Tue, Nov 09, 2004 - Page 2 News List

Researchers bring plant classification system up to date

STREAMLINING Using methods similar to those in Europe and the US could provide useful data on Taiwan's ecosystems, scientists and officials say

By Chiu Yu-Tzu  /  STAFF REPORTER

The Council of Agriculture's newly revised classification system for vegetation is based on systems in the US and Europe, and will normalize basic information about plant life in certain regions, council officials said yesterday. The new classification will affect how ecosystem research is done, the officials added.

Global climate change and its ecological impact is of interest to scientists around the world. Taiwanese researchers at the council's Endemic Species Research Institute have spent years integrating international classification systems in order to form an appropriate one for Taiwanese botanists to use.

Two classifications systems were used to revise the nation's vegetation system.

The first is used by UNESCO and the second is known as the Braun-Blanquet approach to classification of vegetation, used widely in Europe.

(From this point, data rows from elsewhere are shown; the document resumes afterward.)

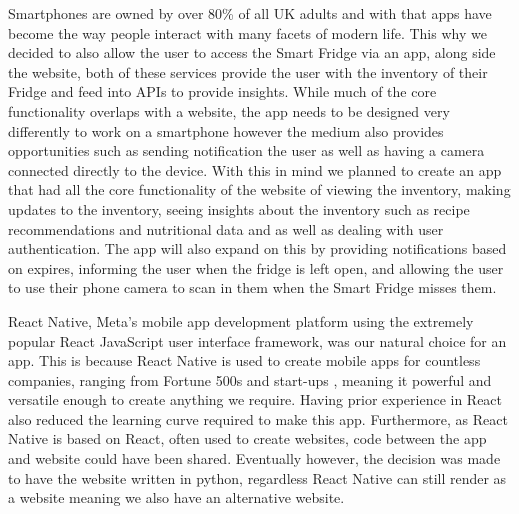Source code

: Smartphones are owned by over 80\% \cite{stat} of all UK adults and with that apps have become the way people interact with many facets of modern life.
This why we decided to also allow the user to access the Smart Fridge via an app, along side the website, both of these services provide the user with the inventory of their Fridge and feed into APIs to provide insights.
While much of the core functionality overlaps with a website, the app needs to be designed very differently to work on a smartphone however the medium also provides opportunities such as sending notification the user as well as having a camera connected directly to the device.
With this in mind we planned to create an app that had all the core functionality of the website of viewing the inventory, making updates to the inventory, seeing insights about the inventory such as recipe recommendations and nutritional data and as well as dealing with user authentication.
The app will also expand on this by providing notifications based on expires, informing the user when the fridge is left open, and allowing the user to use their phone camera to scan in them when the Smart Fridge misses them.

React Native, Meta's mobile app development platform using the extremely popular React JavaScript user interface framework, was our natural choice for an app.
This is because React Native is used to create mobile apps for countless companies, ranging from Fortune 500s and start-ups \cite{react}, meaning it powerful and versatile enough to create anything we require.
Having prior experience in React also reduced the learning curve required to make this app.
Furthermore, as React Native is based on React, often used to create websites, code between the app and website could have been shared.
Eventually however, the decision was made to have the website written in python, regardless React Native can still render as a website meaning we also have an alternative website.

Since 2001, researchers at the institute have adopted a newly-revised Taiwanese approach to distinguish between vegetation at low altitudes from plant life that lives at 500m to 1,500m in areas in central and western Taiwan. In these areas, rainfall is most frequent during typhoon season.

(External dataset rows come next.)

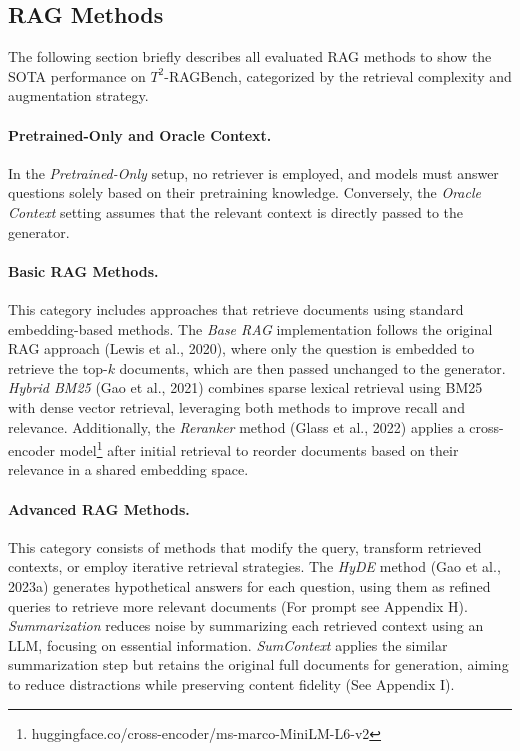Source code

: \documentclass[10pt]{article}
\begin{document}
\subsection{RAG Methods}
The following section briefly describes all evaluated RAG methods to show the SOTA performance on $T^{2}$-RAGBench, categorized by the retrieval complexity and augmentation strategy.

\paragraph{Pretrained-Only and Oracle Context.} In the \textit{Pretrained-Only} setup, no retriever is employed, and models must answer questions solely based on their pretraining knowledge. Conversely, the \textit{Oracle Context} setting assumes that the relevant context is directly passed to the generator.

\paragraph{Basic RAG Methods.} This category includes approaches that retrieve documents using standard embedding-based methods. The \textit{Base RAG} implementation follows the original RAG approach (Lewis et al., 2020), where only the question is embedded to retrieve the top-$k$ documents, which are then passed unchanged to the generator. \textit{Hybrid BM25} (Gao et al., 2021) combines sparse lexical retrieval using BM25 with dense vector retrieval, leveraging both methods to improve recall and relevance. Additionally, the \textit{Reranker} method (Glass et al., 2022) applies a cross-encoder model\footnote{huggingface.co/cross-encoder/ms-marco-MiniLM-L6-v2} after initial retrieval to reorder documents based on their relevance in a shared embedding space.

\paragraph{Advanced RAG Methods.} This category consists of methods that modify the query, transform retrieved contexts, or employ iterative retrieval strategies. The \textit{HyDE} method (Gao et al., 2023a) generates hypothetical answers for each question, using them as refined queries to retrieve more relevant documents (For prompt see Appendix H). \textit{Summarization} reduces noise by summarizing each retrieved context using an LLM, focusing on essential information. \textit{SumContext} applies the similar summarization step but retains the original full documents for generation, aiming to reduce distractions while preserving content fidelity (See Appendix I).
\end{document}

According to Liou Ching-yu (劉靜榆), an assistant researcher involved in the classification revision, 12 types of vegetation have already been classified. Liou also said that 24 types of vegetation live in areas between 500m and 3000m above sea level.

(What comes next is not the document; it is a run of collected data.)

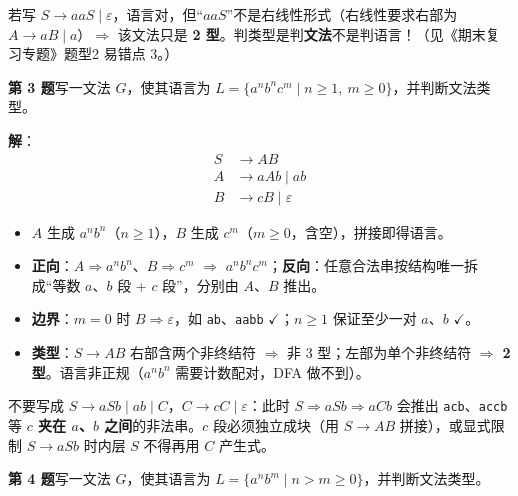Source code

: \documentclass[12pt,a4paper,fontset=windows]{ctexart}
\newcommand{\ok}{\ensuremath{\checkmark}}
\newcommand{\imp}{\ensuremath{\Rightarrow}}
\begin{document}
\begin{warnbox}
若写 $S \to aaS \mid \varepsilon$，语言对，但``$aaS$''不是右线性形式（右线性要求右部为 $A \to aB \mid a$）\imp{} 该文法只是 \textbf{2 型}。判类型是判\textbf{文法}不是判语言！（见《期末复习专题》题型2 易错点 3。）
\end{warnbox}

\begin{qbox}
{\large\bfseries 第 3 题}\quad 写一文法 $G$，使其语言为 $L=\{a^n b^n c^m \mid n \ge 1,\ m \ge 0\}$，并判断文法类型。
\end{qbox}

\textbf{解}：
\[
\begin{aligned}
S &\to AB\\
A &\to aAb \mid ab\\
B &\to cB \mid \varepsilon
\end{aligned}
\]
\begin{itemize}
\item $A$ 生成 $a^n b^n$（$n \ge 1$），$B$ 生成 $c^m$（$m \ge 0$，含空），拼接即得语言。
\item \textbf{正向}：$A \Rightarrow a^n b^n$、$B \Rightarrow c^m$ \imp{} $a^n b^n c^m$；\textbf{反向}：任意合法串按结构唯一拆成``等数 $a$、$b$ 段 + $c$ 段''，分别由 $A$、$B$ 推出。
\item \textbf{边界}：$m = 0$ 时 $B \Rightarrow \varepsilon$，如 \texttt{ab}、\texttt{aabb} \ok；$n \ge 1$ 保证至少一对 $a$、$b$ \ok。
\item \textbf{类型}：$S \to AB$ 右部含两个非终结符 \imp{} 非 3 型；左部为单个非终结符 \imp{} \textbf{2 型}。语言非正规（$a^n b^n$ 需要计数配对，DFA 做不到）。
\end{itemize}

\begin{warnbox}
不要写成 $S \to aSb \mid ab \mid C$，$C \to cC \mid \varepsilon$：此时 $S \Rightarrow aSb \Rightarrow aCb$ 会推出 \texttt{acb}、\texttt{accb} 等 \textbf{$c$ 夹在 $a$、$b$ 之间}的非法串。$c$ 段必须独立成块（用 $S \to AB$ 拼接），或显式限制 $S \to aSb$ 时内层 $S$ 不得再用 $C$ 产生式。
\end{warnbox}

\begin{qbox}
{\large\bfseries 第 4 题}\quad 写一文法 $G$，使其语言为 $L=\{a^n b^m \mid n > m \ge 0\}$，并判断文法类型。
\end{qbox}
\end{document}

"In the past, different classifications of vegetation were used in diverse research fields. The system we have now will normalize data collection on vegetation for scientists with diverse backgrounds," Liou told the Taipei Times.

Liou said that the classification data might be crucial to studies involving ecological systems, such as research about wildlife habitats, land resource management and landscape planning.

Liou said that the evolution of a particular type of plant provides crucial information about other species which rely on it.

"If we found signs of the history of vegetation in certain areas, we can foresee a huge impact being made on animals or plants living there," Liou said.

Based on such information, sensitive areas can be deemed protected areas for the sake of ecological conservation, Liou added.

In the future, data about the classification of vegetation in northern Taiwan will be integrated with data from other parts of the country.

Ecosystems respond to climate change more sensitively than humans and could offer useful information for policy-making, scientists say.